### About this task
Look below. Copy each line that has "nombre" in it.

==== Data for processing ====

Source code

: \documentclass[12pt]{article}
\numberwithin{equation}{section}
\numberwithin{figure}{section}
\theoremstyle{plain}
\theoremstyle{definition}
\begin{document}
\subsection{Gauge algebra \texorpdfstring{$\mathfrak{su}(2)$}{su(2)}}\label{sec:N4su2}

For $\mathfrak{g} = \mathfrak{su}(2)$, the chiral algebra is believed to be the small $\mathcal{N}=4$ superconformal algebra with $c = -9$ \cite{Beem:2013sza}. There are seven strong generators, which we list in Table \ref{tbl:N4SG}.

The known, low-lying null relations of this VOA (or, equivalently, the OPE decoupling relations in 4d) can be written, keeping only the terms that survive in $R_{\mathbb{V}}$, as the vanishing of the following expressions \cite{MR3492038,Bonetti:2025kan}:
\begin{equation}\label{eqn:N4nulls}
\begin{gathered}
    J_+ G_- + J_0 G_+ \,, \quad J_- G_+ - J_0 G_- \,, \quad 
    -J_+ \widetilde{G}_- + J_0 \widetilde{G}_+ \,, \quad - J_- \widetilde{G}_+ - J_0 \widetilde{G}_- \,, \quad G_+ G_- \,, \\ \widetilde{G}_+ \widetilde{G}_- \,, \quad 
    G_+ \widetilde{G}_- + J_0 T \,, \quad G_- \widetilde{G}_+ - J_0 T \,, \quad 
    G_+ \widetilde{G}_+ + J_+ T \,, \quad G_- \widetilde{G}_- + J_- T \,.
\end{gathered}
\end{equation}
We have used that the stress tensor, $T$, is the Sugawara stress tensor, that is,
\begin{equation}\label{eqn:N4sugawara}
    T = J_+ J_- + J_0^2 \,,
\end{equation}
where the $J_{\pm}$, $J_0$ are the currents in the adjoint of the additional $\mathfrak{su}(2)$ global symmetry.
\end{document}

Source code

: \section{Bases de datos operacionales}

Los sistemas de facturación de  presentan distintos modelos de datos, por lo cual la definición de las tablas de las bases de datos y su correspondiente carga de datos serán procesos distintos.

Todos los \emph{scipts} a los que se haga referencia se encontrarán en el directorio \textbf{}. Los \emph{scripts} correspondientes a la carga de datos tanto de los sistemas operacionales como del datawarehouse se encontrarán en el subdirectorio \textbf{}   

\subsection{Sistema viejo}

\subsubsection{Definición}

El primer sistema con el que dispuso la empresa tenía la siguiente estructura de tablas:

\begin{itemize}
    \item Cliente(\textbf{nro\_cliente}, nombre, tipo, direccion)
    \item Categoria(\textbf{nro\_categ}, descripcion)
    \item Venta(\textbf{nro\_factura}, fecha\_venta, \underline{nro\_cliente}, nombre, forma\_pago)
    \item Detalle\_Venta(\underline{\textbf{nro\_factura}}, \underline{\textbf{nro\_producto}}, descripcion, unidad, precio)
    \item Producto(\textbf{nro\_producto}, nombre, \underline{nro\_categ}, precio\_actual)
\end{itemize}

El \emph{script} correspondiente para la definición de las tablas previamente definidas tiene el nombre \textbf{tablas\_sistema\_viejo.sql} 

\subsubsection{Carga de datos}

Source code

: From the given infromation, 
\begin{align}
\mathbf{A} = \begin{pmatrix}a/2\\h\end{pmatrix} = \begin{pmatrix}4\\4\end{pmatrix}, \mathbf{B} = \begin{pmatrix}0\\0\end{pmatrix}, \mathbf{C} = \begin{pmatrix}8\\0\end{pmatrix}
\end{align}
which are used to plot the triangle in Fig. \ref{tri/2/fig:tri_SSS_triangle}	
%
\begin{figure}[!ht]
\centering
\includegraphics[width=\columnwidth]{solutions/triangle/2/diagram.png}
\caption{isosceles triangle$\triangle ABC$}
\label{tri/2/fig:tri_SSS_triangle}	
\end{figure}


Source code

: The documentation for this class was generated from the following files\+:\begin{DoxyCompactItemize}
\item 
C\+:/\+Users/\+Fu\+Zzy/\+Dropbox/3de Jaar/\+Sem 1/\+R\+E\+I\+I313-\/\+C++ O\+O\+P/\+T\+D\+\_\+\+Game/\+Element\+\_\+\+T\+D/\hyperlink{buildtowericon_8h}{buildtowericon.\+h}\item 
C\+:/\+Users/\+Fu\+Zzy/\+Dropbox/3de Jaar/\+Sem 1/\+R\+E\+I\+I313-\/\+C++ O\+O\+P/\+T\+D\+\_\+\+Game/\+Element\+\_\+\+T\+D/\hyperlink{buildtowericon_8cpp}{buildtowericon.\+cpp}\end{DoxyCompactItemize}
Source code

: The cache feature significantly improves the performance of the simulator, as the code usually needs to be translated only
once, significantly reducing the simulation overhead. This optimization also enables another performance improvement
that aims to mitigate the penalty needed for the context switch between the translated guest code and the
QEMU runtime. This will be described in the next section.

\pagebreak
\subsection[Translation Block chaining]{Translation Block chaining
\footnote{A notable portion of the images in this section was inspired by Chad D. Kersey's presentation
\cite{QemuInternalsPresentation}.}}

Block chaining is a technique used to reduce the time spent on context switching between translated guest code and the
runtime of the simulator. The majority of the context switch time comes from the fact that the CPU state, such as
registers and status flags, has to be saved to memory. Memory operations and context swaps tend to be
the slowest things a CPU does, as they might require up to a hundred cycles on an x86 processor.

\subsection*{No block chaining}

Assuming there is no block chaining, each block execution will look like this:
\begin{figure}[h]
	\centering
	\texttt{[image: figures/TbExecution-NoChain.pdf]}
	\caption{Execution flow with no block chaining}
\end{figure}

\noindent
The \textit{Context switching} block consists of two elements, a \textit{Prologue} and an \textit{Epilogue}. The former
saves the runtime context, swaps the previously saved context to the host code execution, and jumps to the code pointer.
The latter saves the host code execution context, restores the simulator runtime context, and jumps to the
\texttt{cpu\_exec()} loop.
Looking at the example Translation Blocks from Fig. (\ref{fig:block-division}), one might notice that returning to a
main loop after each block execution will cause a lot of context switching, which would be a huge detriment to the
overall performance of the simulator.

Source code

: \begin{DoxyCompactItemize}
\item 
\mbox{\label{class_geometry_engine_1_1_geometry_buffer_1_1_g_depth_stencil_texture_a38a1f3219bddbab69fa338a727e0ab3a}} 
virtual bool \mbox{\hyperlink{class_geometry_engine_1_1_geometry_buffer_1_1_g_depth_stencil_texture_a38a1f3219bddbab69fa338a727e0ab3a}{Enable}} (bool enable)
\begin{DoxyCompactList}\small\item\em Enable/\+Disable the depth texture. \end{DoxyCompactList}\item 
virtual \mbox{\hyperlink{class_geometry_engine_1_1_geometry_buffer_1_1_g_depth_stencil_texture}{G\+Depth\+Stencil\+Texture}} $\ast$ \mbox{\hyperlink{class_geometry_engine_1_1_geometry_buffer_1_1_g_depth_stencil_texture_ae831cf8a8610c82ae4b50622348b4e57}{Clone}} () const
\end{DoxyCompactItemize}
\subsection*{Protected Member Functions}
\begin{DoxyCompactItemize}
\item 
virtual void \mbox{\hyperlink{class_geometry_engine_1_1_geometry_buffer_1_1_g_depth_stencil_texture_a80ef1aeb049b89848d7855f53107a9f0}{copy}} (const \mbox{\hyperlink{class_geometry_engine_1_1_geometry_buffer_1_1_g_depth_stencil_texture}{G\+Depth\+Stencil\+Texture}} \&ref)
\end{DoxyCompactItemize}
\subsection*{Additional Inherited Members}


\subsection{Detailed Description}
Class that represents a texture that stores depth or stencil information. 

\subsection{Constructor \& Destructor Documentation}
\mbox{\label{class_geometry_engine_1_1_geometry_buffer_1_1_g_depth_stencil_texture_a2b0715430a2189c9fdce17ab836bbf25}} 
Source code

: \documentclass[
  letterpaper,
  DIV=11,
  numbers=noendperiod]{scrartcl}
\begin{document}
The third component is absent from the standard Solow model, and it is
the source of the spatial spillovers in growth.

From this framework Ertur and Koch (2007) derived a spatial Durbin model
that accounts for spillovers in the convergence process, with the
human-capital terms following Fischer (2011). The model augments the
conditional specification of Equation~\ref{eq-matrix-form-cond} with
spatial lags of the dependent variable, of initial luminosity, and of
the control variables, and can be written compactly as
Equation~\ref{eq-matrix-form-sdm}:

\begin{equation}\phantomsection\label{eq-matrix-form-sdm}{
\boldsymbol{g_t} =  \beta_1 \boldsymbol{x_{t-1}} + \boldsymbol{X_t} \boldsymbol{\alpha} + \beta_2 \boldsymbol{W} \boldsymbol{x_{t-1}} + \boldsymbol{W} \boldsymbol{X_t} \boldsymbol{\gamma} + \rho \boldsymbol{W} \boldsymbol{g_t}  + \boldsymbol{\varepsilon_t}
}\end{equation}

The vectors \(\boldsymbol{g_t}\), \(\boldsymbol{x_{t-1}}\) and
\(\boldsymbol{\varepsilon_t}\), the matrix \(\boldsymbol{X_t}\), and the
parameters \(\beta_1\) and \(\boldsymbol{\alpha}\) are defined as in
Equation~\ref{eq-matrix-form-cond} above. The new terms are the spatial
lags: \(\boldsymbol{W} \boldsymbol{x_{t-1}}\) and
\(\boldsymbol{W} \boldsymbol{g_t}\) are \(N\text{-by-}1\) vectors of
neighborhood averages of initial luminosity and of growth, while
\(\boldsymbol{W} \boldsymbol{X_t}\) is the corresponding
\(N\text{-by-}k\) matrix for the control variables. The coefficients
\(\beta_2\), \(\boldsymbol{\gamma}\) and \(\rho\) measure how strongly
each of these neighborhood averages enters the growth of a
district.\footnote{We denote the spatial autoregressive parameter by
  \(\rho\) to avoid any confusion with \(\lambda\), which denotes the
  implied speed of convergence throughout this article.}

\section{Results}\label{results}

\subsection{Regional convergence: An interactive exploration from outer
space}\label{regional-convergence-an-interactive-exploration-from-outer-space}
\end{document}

====

### Answer to this task
    \item Cliente(\textbf{nro\_cliente}, nombre, tipo, direccion)
    \item Venta(\textbf{nro\_factura}, fecha\_venta, \underline{nro\_cliente}, nombre, forma\_pago)
    \item Producto(\textbf{nro\_producto}, nombre, \underline{nro\_categ}, precio\_actual)
El \emph{script} correspondiente para la definición de las tablas previamente definidas tiene el nombre \textbf{tablas\_sistema\_viejo.sql} 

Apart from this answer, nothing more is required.